18 floors with residences and shared roof terraces

Built right next to Grønttorvsparken, Akeleje Hus consists of 189 youth housing units with either 1 or 2 rooms divided into 10 different housing types - all with a nice amount of natural light. Double-height common rooms have been established staggered across the floors, and there is access to shared green roof terraces.

The green border zone at the foot of the building draws the distinctive roof garden motif, which runs from the very top of the 18-storey tower and down into the urban space, allowing the roof gardens to move like a green spiral around the house.
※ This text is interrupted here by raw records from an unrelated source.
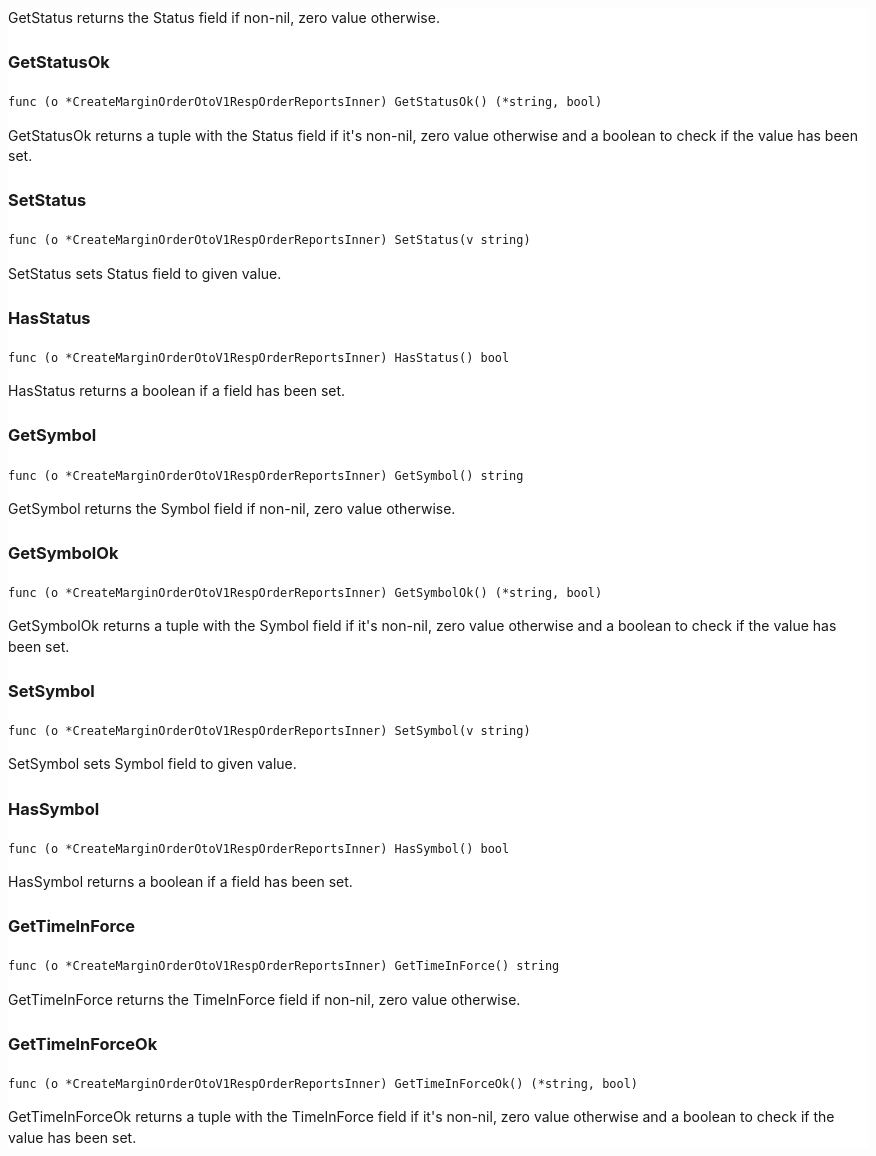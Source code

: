 GetStatus returns the Status field if non-nil, zero value otherwise.

### GetStatusOk

`func (o *CreateMarginOrderOtoV1RespOrderReportsInner) GetStatusOk() (*string, bool)`

GetStatusOk returns a tuple with the Status field if it's non-nil, zero value otherwise
and a boolean to check if the value has been set.

### SetStatus

`func (o *CreateMarginOrderOtoV1RespOrderReportsInner) SetStatus(v string)`

SetStatus sets Status field to given value.

### HasStatus

`func (o *CreateMarginOrderOtoV1RespOrderReportsInner) HasStatus() bool`

HasStatus returns a boolean if a field has been set.

### GetSymbol

`func (o *CreateMarginOrderOtoV1RespOrderReportsInner) GetSymbol() string`

GetSymbol returns the Symbol field if non-nil, zero value otherwise.

### GetSymbolOk

`func (o *CreateMarginOrderOtoV1RespOrderReportsInner) GetSymbolOk() (*string, bool)`

GetSymbolOk returns a tuple with the Symbol field if it's non-nil, zero value otherwise
and a boolean to check if the value has been set.

### SetSymbol

`func (o *CreateMarginOrderOtoV1RespOrderReportsInner) SetSymbol(v string)`

SetSymbol sets Symbol field to given value.

### HasSymbol

`func (o *CreateMarginOrderOtoV1RespOrderReportsInner) HasSymbol() bool`

HasSymbol returns a boolean if a field has been set.

### GetTimeInForce

`func (o *CreateMarginOrderOtoV1RespOrderReportsInner) GetTimeInForce() string`

GetTimeInForce returns the TimeInForce field if non-nil, zero value otherwise.

### GetTimeInForceOk

`func (o *CreateMarginOrderOtoV1RespOrderReportsInner) GetTimeInForceOk() (*string, bool)`

GetTimeInForceOk returns a tuple with the TimeInForce field if it's non-nil, zero value otherwise
and a boolean to check if the value has been set.
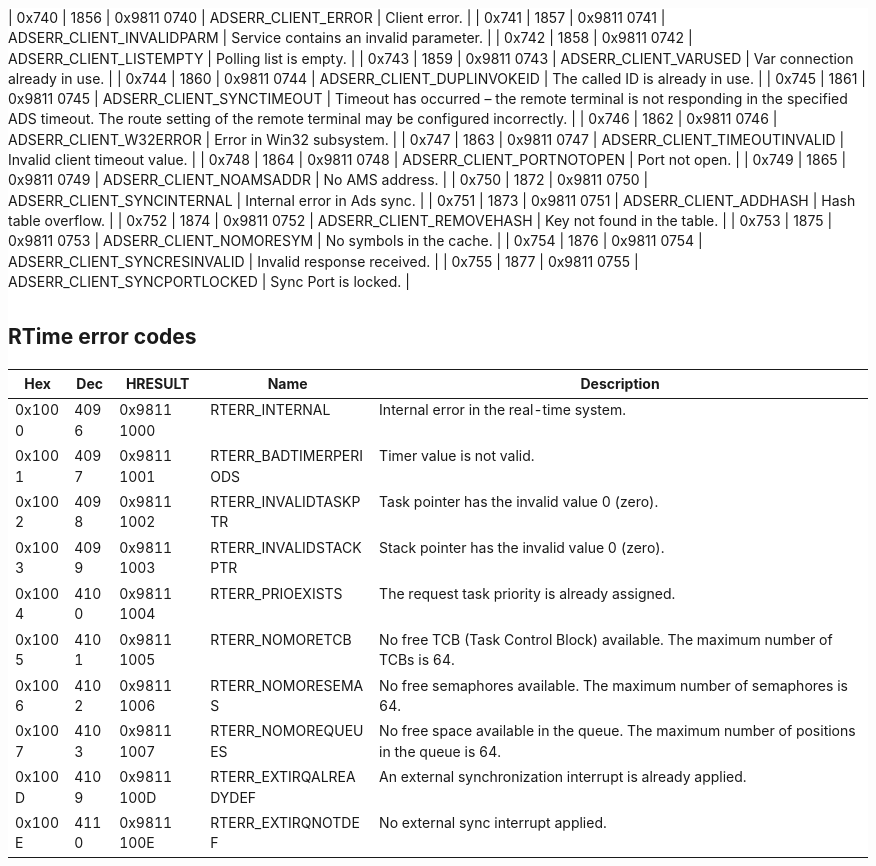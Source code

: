 | 0x740 | 1856 | 0x9811 0740 | ADSERR_CLIENT_ERROR                | Client error.                                                                                                                                                                             |
| 0x741 | 1857 | 0x9811 0741 | ADSERR_CLIENT_INVALIDPARM          | Service contains an invalid parameter.                                                                                                                                                    |
| 0x742 | 1858 | 0x9811 0742 | ADSERR_CLIENT_LISTEMPTY            | Polling list is empty.                                                                                                                                                                    |
| 0x743 | 1859 | 0x9811 0743 | ADSERR_CLIENT_VARUSED              | Var connection already in use.                                                                                                                                                            |
| 0x744 | 1860 | 0x9811 0744 | ADSERR_CLIENT_DUPLINVOKEID         | The called ID is already in use.                                                                                                                                                          |
| 0x745 | 1861 | 0x9811 0745 | ADSERR_CLIENT_SYNCTIMEOUT          | Timeout has occurred – the remote terminal is not responding in the specified ADS timeout. The route setting of the remote terminal may be configured incorrectly.                        |
| 0x746 | 1862 | 0x9811 0746 | ADSERR_CLIENT_W32ERROR             | Error in Win32 subsystem.                                                                                                                                                                 |
| 0x747 | 1863 | 0x9811 0747 | ADSERR_CLIENT_TIMEOUTINVALID       | Invalid client timeout value.                                                                                                                                                             |
| 0x748 | 1864 | 0x9811 0748 | ADSERR_CLIENT_PORTNOTOPEN          | Port not open.                                                                                                                                                                            |
| 0x749 | 1865 | 0x9811 0749 | ADSERR_CLIENT_NOAMSADDR            | No AMS address.                                                                                                                                                                           |
| 0x750 | 1872 | 0x9811 0750 | ADSERR_CLIENT_SYNCINTERNAL         | Internal error in Ads sync.                                                                                                                                                               |
| 0x751 | 1873 | 0x9811 0751 | ADSERR_CLIENT_ADDHASH              | Hash table overflow.                                                                                                                                                                      |
| 0x752 | 1874 | 0x9811 0752 | ADSERR_CLIENT_REMOVEHASH           | Key not found in the table.                                                                                                                                                               |
| 0x753 | 1875 | 0x9811 0753 | ADSERR_CLIENT_NOMORESYM            | No symbols in the cache.                                                                                                                                                                  |
| 0x754 | 1876 | 0x9811 0754 | ADSERR_CLIENT_SYNCRESINVALID       | Invalid response received.                                                                                                                                                                |
| 0x755 | 1877 | 0x9811 0755 | ADSERR_CLIENT_SYNCPORTLOCKED       | Sync Port is locked.                                                                                                                                                                      |



## RTime error codes


| Hex    | Dec  | HRESULT     | Name                      | Description                                                                               |
|--------|------|-------------|---------------------------|-------------------------------------------------------------------------------------------|
| 0x1000 | 4096 | 0x9811 1000 | RTERR_INTERNAL            | Internal error in the real-time system.                                                   |
| 0x1001 | 4097 | 0x9811 1001 | RTERR_BADTIMERPERIODS     | Timer value is not valid.                                                                 |
| 0x1002 | 4098 | 0x9811 1002 | RTERR_INVALIDTASKPTR      | Task pointer has the invalid value 0 (zero).                                              |
| 0x1003 | 4099 | 0x9811 1003 | RTERR_INVALIDSTACKPTR     | Stack pointer has the invalid value 0 (zero).                                             |
| 0x1004 | 4100 | 0x9811 1004 | RTERR_PRIOEXISTS          | The request task priority is already assigned.                                            |
| 0x1005 | 4101 | 0x9811 1005 | RTERR_NOMORETCB           | No free TCB (Task Control Block) available. The maximum number of TCBs is 64.             |
| 0x1006 | 4102 | 0x9811 1006 | RTERR_NOMORESEMAS         | No free semaphores available. The maximum number of semaphores is 64.                     |
| 0x1007 | 4103 | 0x9811 1007 | RTERR_NOMOREQUEUES        | No free space available in the queue. The maximum number of positions in the queue is 64. |
| 0x100D | 4109 | 0x9811 100D | RTERR_EXTIRQALREADYDEF    | An external synchronization interrupt is already applied.                                 |
| 0x100E | 4110 | 0x9811 100E | RTERR_EXTIRQNOTDEF        | No external sync interrupt applied.                                                       |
We have been really focused on creating a building of youth housing units which can form the framework for a well-functioning community. The common areas contribute with a little extra’ and allows the residents to both hang out, participate in social events, grow vegetables and eat together.
Søren Stoustrup / Partner, Market & Bid Manager at AART

A unique design provides architectural benefits

With its complex geometry, Akeleje Hus is very different in terms of volume compared to the other tower blocks on Grønttorvet. Here, the tall building which contains outward-facing functions has been designed based on the asymmetrical geometry of the building site. The structure of the building changes in several places, and on the top floors, it turns into a symmetrical hexagon and then a pentagon. At the very top, the retracted crown of the tower makes the building appear slimmer while creating nice areas to stay on the upper terrace.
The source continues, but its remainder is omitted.